Here's a fun thought experiment: what if the U.S. government had to choose between cutting retirement benefits for millions of Americans or borrowing so much money that our debt looked like Venezuela's? According to Senator Bill Cassidy, that's not a hypothetical—it's the actual menu of options if we don't fix Social Security's funding problem.
At a Senate Budget Committee hearing this week, Cassidy laid out the math with the cheerful urgency of someone pointing out your car is about to roll off a cliff. The Social Security trust fund, which pays benefits to over 70 million retirees, survivors, and disabled Americans, is projected to run dry around 2032–2033. After that, the program would have to rely solely on incoming payroll taxes, which would cover only about 75–80% of scheduled benefits.

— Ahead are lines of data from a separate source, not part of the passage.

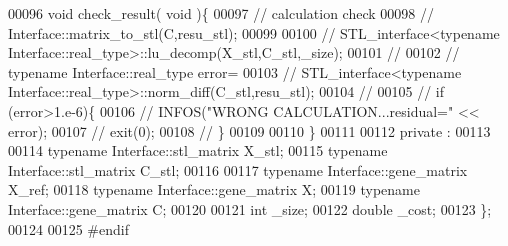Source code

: \begin{DoxyCode}
00096   \textcolor{keywordtype}{void} check\_result( \textcolor{keywordtype}{void} )\{
00097     \textcolor{comment}{// calculation check}
00098 \textcolor{comment}{//     Interface::matrix\_to\_stl(C,resu\_stl);}
00099 
00100 \textcolor{comment}{//     STL\_interface<typename Interface::real\_type>::lu\_decomp(X\_stl,C\_stl,\_size);}
00101 \textcolor{comment}{//}
00102 \textcolor{comment}{//     typename Interface::real\_type error=}
00103 \textcolor{comment}{//       STL\_interface<typename Interface::real\_type>::norm\_diff(C\_stl,resu\_stl);}
00104 \textcolor{comment}{//}
00105 \textcolor{comment}{//     if (error>1.e-6)\{}
00106 \textcolor{comment}{//       INFOS("WRONG CALCULATION...residual=" << error);}
00107 \textcolor{comment}{//       exit(0);}
00108 \textcolor{comment}{//     \}}
00109 
00110   \}
00111 
00112 private :
00113 
00114   \textcolor{keyword}{typename} Interface::stl\_matrix X\_stl;
00115   \textcolor{keyword}{typename} Interface::stl\_matrix C\_stl;
00116 
00117   \textcolor{keyword}{typename} Interface::gene\_matrix X\_ref;
00118   \textcolor{keyword}{typename} Interface::gene\_matrix X;
00119   \textcolor{keyword}{typename} Interface::gene\_matrix C;
00120 
00121   \textcolor{keywordtype}{int} \_size;
00122   \textcolor{keywordtype}{double} \_cost;
00123 \};
00124 
00125 \textcolor{preprocessor}{#endif}
\end{DoxyCode}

"By law, there has to be a cut in benefits so that you balance income with the amount of payments being made," Cassidy said, citing projections of a 23–26% reduction. The Congressional Budget Office has estimated cuts could reach as high as 28%.
But here's the twist: the other option is arguably worse. "Doing nothing will result in a benefit cut of 25 percent or borrowing close to $700 trillion, which will put our debt-to-GDP ratio similar to that of Venezuela," Cassidy warned. So, pick your poison: grandma gets less money, or the U.S. Treasury starts looking like an emerging market basket case.

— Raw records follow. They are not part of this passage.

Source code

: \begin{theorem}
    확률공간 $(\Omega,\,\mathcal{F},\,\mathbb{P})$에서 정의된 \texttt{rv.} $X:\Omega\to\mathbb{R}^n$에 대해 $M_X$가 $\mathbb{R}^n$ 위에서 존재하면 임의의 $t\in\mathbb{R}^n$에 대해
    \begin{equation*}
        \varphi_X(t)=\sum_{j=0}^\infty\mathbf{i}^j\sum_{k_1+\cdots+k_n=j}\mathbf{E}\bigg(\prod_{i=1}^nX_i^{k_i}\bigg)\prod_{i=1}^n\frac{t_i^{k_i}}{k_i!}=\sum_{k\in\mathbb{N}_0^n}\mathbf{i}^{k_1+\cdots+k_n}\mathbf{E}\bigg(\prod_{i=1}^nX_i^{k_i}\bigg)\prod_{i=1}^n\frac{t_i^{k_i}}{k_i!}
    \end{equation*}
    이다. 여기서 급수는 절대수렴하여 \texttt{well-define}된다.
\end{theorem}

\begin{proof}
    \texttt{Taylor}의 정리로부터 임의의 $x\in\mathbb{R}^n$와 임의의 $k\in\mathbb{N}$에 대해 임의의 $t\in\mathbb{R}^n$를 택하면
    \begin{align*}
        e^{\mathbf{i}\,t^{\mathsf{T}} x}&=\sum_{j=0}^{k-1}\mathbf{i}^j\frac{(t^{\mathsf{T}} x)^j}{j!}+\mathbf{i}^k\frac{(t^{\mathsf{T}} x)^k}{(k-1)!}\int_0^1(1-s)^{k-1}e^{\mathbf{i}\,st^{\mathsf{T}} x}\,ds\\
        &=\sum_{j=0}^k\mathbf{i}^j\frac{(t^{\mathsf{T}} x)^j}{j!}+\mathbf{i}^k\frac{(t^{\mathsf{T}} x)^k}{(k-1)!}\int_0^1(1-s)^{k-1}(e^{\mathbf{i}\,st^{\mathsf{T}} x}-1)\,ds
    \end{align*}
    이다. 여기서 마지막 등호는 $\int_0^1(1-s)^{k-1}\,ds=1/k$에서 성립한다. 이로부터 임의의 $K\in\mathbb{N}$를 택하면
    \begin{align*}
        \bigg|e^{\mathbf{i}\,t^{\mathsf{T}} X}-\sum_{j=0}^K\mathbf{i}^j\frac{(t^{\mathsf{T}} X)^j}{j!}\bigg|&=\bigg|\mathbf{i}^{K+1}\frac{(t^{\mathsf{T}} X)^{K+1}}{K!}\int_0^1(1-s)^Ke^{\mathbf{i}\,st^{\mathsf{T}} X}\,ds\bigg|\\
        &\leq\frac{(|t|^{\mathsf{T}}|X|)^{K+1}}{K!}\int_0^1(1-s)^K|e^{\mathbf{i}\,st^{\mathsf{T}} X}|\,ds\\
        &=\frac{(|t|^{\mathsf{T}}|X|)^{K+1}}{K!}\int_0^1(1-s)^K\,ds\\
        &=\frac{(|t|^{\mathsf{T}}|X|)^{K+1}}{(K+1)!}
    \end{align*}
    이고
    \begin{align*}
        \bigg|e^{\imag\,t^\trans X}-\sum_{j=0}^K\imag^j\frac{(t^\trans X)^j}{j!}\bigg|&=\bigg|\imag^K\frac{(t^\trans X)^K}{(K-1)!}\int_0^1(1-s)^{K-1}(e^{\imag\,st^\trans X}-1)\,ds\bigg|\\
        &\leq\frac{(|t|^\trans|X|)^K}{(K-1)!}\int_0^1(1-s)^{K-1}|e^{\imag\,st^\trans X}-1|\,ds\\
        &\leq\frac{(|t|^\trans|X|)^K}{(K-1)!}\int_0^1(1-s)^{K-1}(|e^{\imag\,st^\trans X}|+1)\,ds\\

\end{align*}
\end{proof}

Cassidy, for his part, has a proposal. He wants to create a new $1.5 trillion investment account, funded from the Treasury and managed independently with annual audits. The idea is modeled on a 2001 Congressional fix for the federal railroad retirement system—basically, set aside a pile of money now, invest it over 75 years, and use the returns to help cover future shortfalls. It's the financial equivalent of planting a tree whose shade you won't sit under for decades.
Meanwhile, other groups are floating different ideas. The Committee for a Responsible Federal Budget has proposed a "Six-Figure Limit" that would cap benefits at $100,000 for couples. The plan could generate between $100 billion and $190 billion in savings over a decade while shifting more support toward lower-income retirees. Other discussions include merging retirement and disability trust funds and adjusting benefits for higher earners.
The common thread? Everyone agrees that waiting makes the problem worse. The funding gap keeps growing, and the longer policymakers delay, the harder—and more painful—the fix becomes. So the clock is ticking: either we figure out how to shore up Social Security, or we get to choose between benefit cuts and a debt spiral. Neither sounds particularly appealing.